- PROBLEM DESCRIPTION -
Print out each record below, unaltered and complete, without its images.
Top of SOURCE MATERIAL
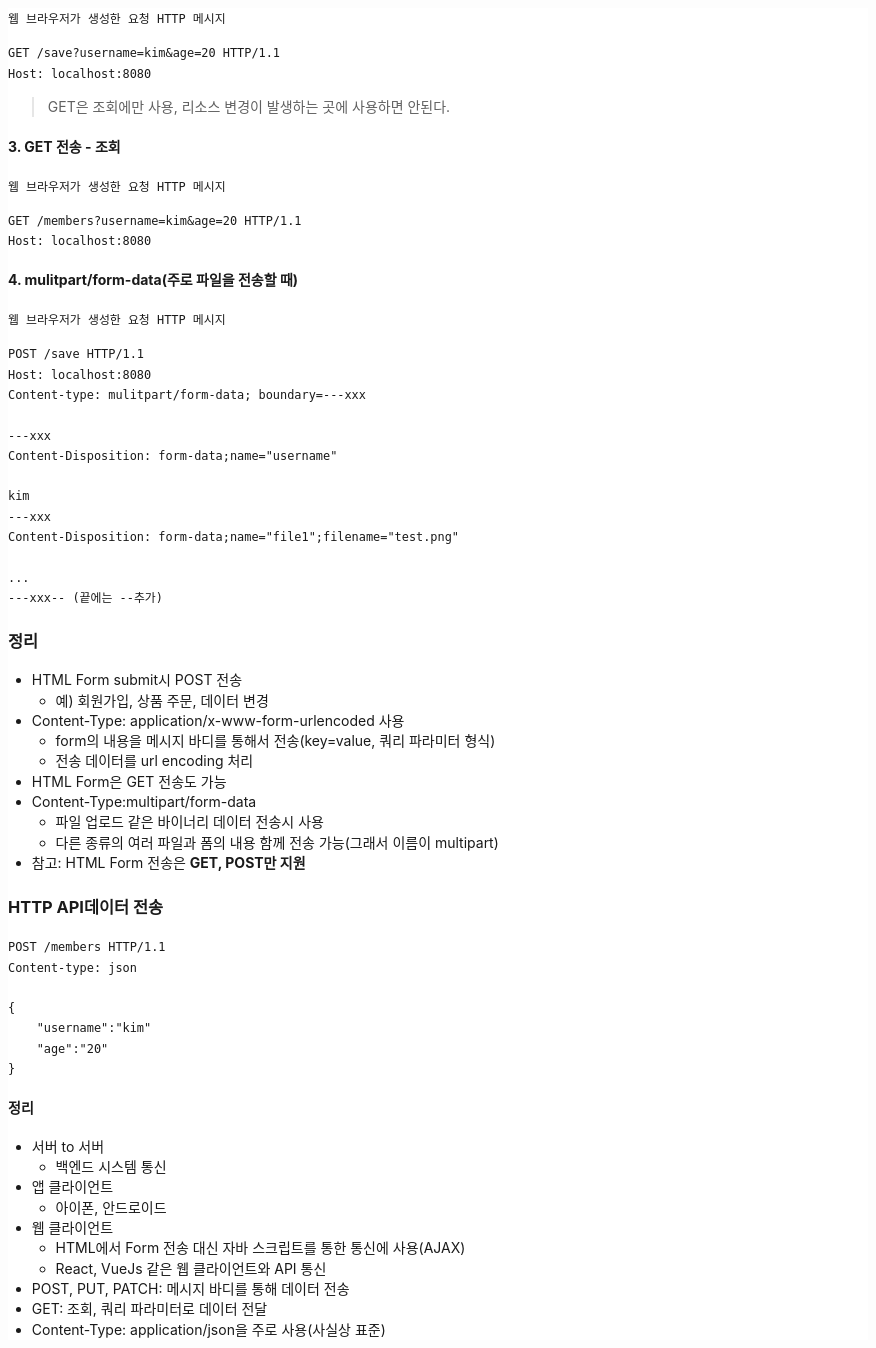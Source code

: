 `웹 브라우저가 생성한 요청 HTTP 메시지`
```
GET /save?username=kim&age=20 HTTP/1.1
Host: localhost:8080
```
> GET은 조회에만 사용, 리소스 변경이 발생하는 곳에 사용하면 안된다.

#### 3. GET 전송 - 조회
`웹 브라우저가 생성한 요청 HTTP 메시지`
```
GET /members?username=kim&age=20 HTTP/1.1
Host: localhost:8080
```
#### 4. mulitpart/form-data(주로 파일을 전송할 때)   
`웹 브라우저가 생성한 요청 HTTP 메시지`
```
POST /save HTTP/1.1
Host: localhost:8080
Content-type: mulitpart/form-data; boundary=---xxx

---xxx
Content-Disposition: form-data;name="username"

kim
---xxx
Content-Disposition: form-data;name="file1";filename="test.png"

...
---xxx-- (끝에는 --추가)
```
### 정리
- HTML Form submit시 POST 전송
    + 예) 회원가입, 상품 주문, 데이터 변경
- Content-Type: application/x-www-form-urlencoded 사용
    + form의 내용을 메시지 바디를 통해서 전송(key=value, 쿼리 파라미터 형식)
    + 전송 데이터를 url encoding 처리
- HTML Form은 GET 전송도 가능
- Content-Type:multipart/form-data
    + 파일 업로드 같은 바이너리 데이터 전송시 사용
    + 다른 종류의 여러 파일과 폼의 내용 함께 전송 가능(그래서 이름이 multipart)
- 참고: HTML Form 전송은 **GET, POST만 지원**

### HTTP API데이터 전송
```
POST /members HTTP/1.1
Content-type: json

{
    "username":"kim"
    "age":"20"
}
```
#### 정리
- 서버 to 서버
    + 백엔드 시스템 통신
- 앱 클라이언트
    + 아이폰, 안드로이드
- 웹 클라이언트
    + HTML에서 Form 전송 대신 자바 스크립트를 통한 통신에 사용(AJAX)
    + React, VueJs 같은 웹 클라이언트와 API 통신
- POST, PUT, PATCH: 메시지 바디를 통해 데이터 전송
- GET: 조회, 쿼리 파라미터로 데이터 전달
- Content-Type: application/json을 주로 사용(사실상 표준)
Bottom of SOURCE MATERIAL
- EXERCISE SOLUTION -
Source code

: `웹 브라우저가 생성한 요청 HTTP 메시지`
```
GET /save?username=kim&age=20 HTTP/1.1
Host: localhost:8080
```
> GET은 조회에만 사용, 리소스 변경이 발생하는 곳에 사용하면 안된다.

#### 3. GET 전송 - 조회
`웹 브라우저가 생성한 요청 HTTP 메시지`
```
GET /members?username=kim&age=20 HTTP/1.1
Host: localhost:8080
```
#### 4. mulitpart/form-data(주로 파일을 전송할 때)   
`웹 브라우저가 생성한 요청 HTTP 메시지`
```
POST /save HTTP/1.1
Host: localhost:8080
Content-type: mulitpart/form-data; boundary=---xxx

---xxx
Content-Disposition: form-data;name="username"

kim
---xxx
Content-Disposition: form-data;name="file1";filename="test.png"

...
---xxx-- (끝에는 --추가)
```
### 정리
- HTML Form submit시 POST 전송
    + 예) 회원가입, 상품 주문, 데이터 변경
- Content-Type: application/x-www-form-urlencoded 사용
    + form의 내용을 메시지 바디를 통해서 전송(key=value, 쿼리 파라미터 형식)
    + 전송 데이터를 url encoding 처리
- HTML Form은 GET 전송도 가능
- Content-Type:multipart/form-data
    + 파일 업로드 같은 바이너리 데이터 전송시 사용
    + 다른 종류의 여러 파일과 폼의 내용 함께 전송 가능(그래서 이름이 multipart)
- 참고: HTML Form 전송은 **GET, POST만 지원**

### HTTP API데이터 전송
```
POST /members HTTP/1.1
Content-type: json

{
    "username":"kim"
    "age":"20"
}
```
#### 정리
- 서버 to 서버
    + 백엔드 시스템 통신
- 앱 클라이언트
    + 아이폰, 안드로이드
- 웹 클라이언트
    + HTML에서 Form 전송 대신 자바 스크립트를 통한 통신에 사용(AJAX)
    + React, VueJs 같은 웹 클라이언트와 API 통신
- POST, PUT, PATCH: 메시지 바디를 통해 데이터 전송
- GET: 조회, 쿼리 파라미터로 데이터 전달
- Content-Type: application/json을 주로 사용(사실상 표준)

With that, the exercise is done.